[ABOUT THIS TASK] What you give back must match the records below exactly.

[Excerpts from a dataset]
=====
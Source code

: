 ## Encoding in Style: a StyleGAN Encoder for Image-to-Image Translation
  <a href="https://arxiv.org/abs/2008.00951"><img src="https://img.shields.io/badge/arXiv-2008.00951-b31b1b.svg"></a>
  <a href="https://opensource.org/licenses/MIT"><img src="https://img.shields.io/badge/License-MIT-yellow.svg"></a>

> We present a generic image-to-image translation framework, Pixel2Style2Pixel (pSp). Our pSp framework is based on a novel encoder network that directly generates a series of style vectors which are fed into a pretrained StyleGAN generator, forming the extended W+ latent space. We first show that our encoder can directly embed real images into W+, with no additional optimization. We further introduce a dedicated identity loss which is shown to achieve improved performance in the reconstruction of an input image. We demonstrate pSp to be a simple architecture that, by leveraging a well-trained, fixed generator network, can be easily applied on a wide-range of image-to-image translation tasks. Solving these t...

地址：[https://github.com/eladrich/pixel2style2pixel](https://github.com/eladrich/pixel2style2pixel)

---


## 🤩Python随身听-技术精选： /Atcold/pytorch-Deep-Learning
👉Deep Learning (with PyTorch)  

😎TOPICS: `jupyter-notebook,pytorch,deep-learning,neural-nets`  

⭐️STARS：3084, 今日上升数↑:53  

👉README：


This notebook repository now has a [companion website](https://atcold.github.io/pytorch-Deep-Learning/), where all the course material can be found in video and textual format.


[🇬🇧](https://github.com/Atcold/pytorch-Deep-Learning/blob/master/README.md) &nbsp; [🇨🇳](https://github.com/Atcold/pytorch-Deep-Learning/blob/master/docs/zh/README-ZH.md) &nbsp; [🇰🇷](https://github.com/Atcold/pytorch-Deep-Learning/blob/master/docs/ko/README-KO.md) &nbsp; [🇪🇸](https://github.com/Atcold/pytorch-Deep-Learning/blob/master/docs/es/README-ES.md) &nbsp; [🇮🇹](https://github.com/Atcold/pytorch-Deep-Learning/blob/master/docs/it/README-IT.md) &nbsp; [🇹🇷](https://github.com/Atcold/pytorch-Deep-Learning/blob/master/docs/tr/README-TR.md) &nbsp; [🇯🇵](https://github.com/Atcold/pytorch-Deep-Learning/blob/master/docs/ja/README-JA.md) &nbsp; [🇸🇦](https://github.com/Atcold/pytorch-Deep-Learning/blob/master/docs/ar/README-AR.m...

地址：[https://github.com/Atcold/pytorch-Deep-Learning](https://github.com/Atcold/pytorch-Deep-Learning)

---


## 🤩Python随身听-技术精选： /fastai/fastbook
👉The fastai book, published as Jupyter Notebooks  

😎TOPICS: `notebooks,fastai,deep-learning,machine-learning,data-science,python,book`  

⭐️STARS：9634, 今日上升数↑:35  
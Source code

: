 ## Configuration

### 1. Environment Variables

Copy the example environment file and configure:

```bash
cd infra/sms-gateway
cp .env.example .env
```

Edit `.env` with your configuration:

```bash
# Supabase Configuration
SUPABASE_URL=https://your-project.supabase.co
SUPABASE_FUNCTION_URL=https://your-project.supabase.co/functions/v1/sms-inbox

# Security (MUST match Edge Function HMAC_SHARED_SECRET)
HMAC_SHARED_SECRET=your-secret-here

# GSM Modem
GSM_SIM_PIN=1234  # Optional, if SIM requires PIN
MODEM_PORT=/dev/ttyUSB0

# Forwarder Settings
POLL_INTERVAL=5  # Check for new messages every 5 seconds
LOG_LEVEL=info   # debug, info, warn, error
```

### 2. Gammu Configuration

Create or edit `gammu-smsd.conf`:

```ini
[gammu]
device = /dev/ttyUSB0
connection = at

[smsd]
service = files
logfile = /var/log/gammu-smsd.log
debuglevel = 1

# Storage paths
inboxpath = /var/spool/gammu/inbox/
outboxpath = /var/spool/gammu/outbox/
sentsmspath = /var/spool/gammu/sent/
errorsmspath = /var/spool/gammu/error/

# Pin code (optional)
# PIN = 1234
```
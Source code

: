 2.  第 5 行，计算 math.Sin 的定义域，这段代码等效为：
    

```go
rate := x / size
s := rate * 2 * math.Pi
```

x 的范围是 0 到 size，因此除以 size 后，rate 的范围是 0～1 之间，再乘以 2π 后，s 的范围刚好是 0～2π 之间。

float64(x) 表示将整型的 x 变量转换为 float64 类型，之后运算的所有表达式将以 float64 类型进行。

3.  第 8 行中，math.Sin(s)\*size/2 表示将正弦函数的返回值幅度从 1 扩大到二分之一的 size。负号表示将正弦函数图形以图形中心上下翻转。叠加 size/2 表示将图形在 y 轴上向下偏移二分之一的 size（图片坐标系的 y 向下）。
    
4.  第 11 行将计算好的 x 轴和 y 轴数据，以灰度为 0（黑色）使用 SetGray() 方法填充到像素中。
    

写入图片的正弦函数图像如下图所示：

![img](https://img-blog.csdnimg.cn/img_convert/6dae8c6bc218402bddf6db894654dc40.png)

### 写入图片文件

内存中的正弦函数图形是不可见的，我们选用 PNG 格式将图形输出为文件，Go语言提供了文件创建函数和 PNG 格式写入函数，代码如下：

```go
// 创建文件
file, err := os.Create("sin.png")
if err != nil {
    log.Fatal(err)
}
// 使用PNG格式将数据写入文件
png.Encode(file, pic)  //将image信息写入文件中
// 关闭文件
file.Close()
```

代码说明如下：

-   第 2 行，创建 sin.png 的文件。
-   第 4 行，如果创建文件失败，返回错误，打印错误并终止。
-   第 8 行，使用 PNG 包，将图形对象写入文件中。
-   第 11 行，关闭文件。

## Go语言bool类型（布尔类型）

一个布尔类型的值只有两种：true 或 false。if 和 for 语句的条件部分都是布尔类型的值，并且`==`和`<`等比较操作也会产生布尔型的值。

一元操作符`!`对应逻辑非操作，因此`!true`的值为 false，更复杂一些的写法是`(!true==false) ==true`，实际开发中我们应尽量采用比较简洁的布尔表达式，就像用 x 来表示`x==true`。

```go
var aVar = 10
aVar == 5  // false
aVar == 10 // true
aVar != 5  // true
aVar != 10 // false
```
=====
[RESPONSE AREA]
Source code

: ## Encoding in Style: a StyleGAN Encoder for Image-to-Image Translation
  <a href="https://arxiv.org/abs/2008.00951"><img src="https://img.shields.io/badge/arXiv-2008.00951-b31b1b.svg"></a>
  <a href="https://opensource.org/licenses/MIT"><img src="https://img.shields.io/badge/License-MIT-yellow.svg"></a>

> We present a generic image-to-image translation framework, Pixel2Style2Pixel (pSp). Our pSp framework is based on a novel encoder network that directly generates a series of style vectors which are fed into a pretrained StyleGAN generator, forming the extended W+ latent space. We first show that our encoder can directly embed real images into W+, with no additional optimization. We further introduce a dedicated identity loss which is shown to achieve improved performance in the reconstruction of an input image. We demonstrate pSp to be a simple architecture that, by leveraging a well-trained, fixed generator network, can be easily applied on a wide-range of image-to-image translation tasks. Solving these t...

地址：[https://github.com/eladrich/pixel2style2pixel](https://github.com/eladrich/pixel2style2pixel)

---


## 🤩Python随身听-技术精选： /Atcold/pytorch-Deep-Learning
👉Deep Learning (with PyTorch)  

😎TOPICS: `jupyter-notebook,pytorch,deep-learning,neural-nets`  

⭐️STARS：3084, 今日上升数↑:53  

👉README：


This notebook repository now has a [companion website](https://atcold.github.io/pytorch-Deep-Learning/), where all the course material can be found in video and textual format.


[🇬🇧](https://github.com/Atcold/pytorch-Deep-Learning/blob/master/README.md) &nbsp; [🇨🇳](https://github.com/Atcold/pytorch-Deep-Learning/blob/master/docs/zh/README-ZH.md) &nbsp; [🇰🇷](https://github.com/Atcold/pytorch-Deep-Learning/blob/master/docs/ko/README-KO.md) &nbsp; [🇪🇸](https://github.com/Atcold/pytorch-Deep-Learning/blob/master/docs/es/README-ES.md) &nbsp; [🇮🇹](https://github.com/Atcold/pytorch-Deep-Learning/blob/master/docs/it/README-IT.md) &nbsp; [🇹🇷](https://github.com/Atcold/pytorch-Deep-Learning/blob/master/docs/tr/README-TR.md) &nbsp; [🇯🇵](https://github.com/Atcold/pytorch-Deep-Learning/blob/master/docs/ja/README-JA.md) &nbsp; [🇸🇦](https://github.com/Atcold/pytorch-Deep-Learning/blob/master/docs/ar/README-AR.m...

地址：[https://github.com/Atcold/pytorch-Deep-Learning](https://github.com/Atcold/pytorch-Deep-Learning)

---


## 🤩Python随身听-技术精选： /fastai/fastbook
👉The fastai book, published as Jupyter Notebooks  

😎TOPICS: `notebooks,fastai,deep-learning,machine-learning,data-science,python,book`  

⭐️STARS：9634, 今日上升数↑:35  
Source code

: ## Configuration

### 1. Environment Variables

Copy the example environment file and configure:

```bash
cd infra/sms-gateway
cp .env.example .env
```

Edit `.env` with your configuration:

```bash
# Supabase Configuration
SUPABASE_URL=https://your-project.supabase.co
SUPABASE_FUNCTION_URL=https://your-project.supabase.co/functions/v1/sms-inbox

# Security (MUST match Edge Function HMAC_SHARED_SECRET)
HMAC_SHARED_SECRET=your-secret-here

# GSM Modem
GSM_SIM_PIN=1234  # Optional, if SIM requires PIN
MODEM_PORT=/dev/ttyUSB0

# Forwarder Settings
POLL_INTERVAL=5  # Check for new messages every 5 seconds
LOG_LEVEL=info   # debug, info, warn, error
```

### 2. Gammu Configuration

Create or edit `gammu-smsd.conf`:

```ini
[gammu]
device = /dev/ttyUSB0
connection = at

[smsd]
service = files
logfile = /var/log/gammu-smsd.log
debuglevel = 1

# Storage paths
inboxpath = /var/spool/gammu/inbox/
outboxpath = /var/spool/gammu/outbox/
sentsmspath = /var/spool/gammu/sent/
errorsmspath = /var/spool/gammu/error/

# Pin code (optional)
# PIN = 1234
```
Source code

: 2.  第 5 行，计算 math.Sin 的定义域，这段代码等效为：
    

```go
rate := x / size
s := rate * 2 * math.Pi
```

x 的范围是 0 到 size，因此除以 size 后，rate 的范围是 0～1 之间，再乘以 2π 后，s 的范围刚好是 0～2π 之间。

float64(x) 表示将整型的 x 变量转换为 float64 类型，之后运算的所有表达式将以 float64 类型进行。

3.  第 8 行中，math.Sin(s)\*size/2 表示将正弦函数的返回值幅度从 1 扩大到二分之一的 size。负号表示将正弦函数图形以图形中心上下翻转。叠加 size/2 表示将图形在 y 轴上向下偏移二分之一的 size（图片坐标系的 y 向下）。
    
4.  第 11 行将计算好的 x 轴和 y 轴数据，以灰度为 0（黑色）使用 SetGray() 方法填充到像素中。
    

写入图片的正弦函数图像如下图所示：

![img](https://img-blog.csdnimg.cn/img_convert/6dae8c6bc218402bddf6db894654dc40.png)

### 写入图片文件

内存中的正弦函数图形是不可见的，我们选用 PNG 格式将图形输出为文件，Go语言提供了文件创建函数和 PNG 格式写入函数，代码如下：

```go
// 创建文件
file, err := os.Create("sin.png")
if err != nil {
    log.Fatal(err)
}
// 使用PNG格式将数据写入文件
png.Encode(file, pic)  //将image信息写入文件中
// 关闭文件
file.Close()
```

代码说明如下：

-   第 2 行，创建 sin.png 的文件。
-   第 4 行，如果创建文件失败，返回错误，打印错误并终止。
-   第 8 行，使用 PNG 包，将图形对象写入文件中。
-   第 11 行，关闭文件。

## Go语言bool类型（布尔类型）

一个布尔类型的值只有两种：true 或 false。if 和 for 语句的条件部分都是布尔类型的值，并且`==`和`<`等比较操作也会产生布尔型的值。

一元操作符`!`对应逻辑非操作，因此`!true`的值为 false，更复杂一些的写法是`(!true==false) ==true`，实际开发中我们应尽量采用比较简洁的布尔表达式，就像用 x 来表示`x==true`。

```go
var aVar = 10
aVar == 5  // false
aVar == 10 // true
aVar != 5  // true
aVar != 10 // false
```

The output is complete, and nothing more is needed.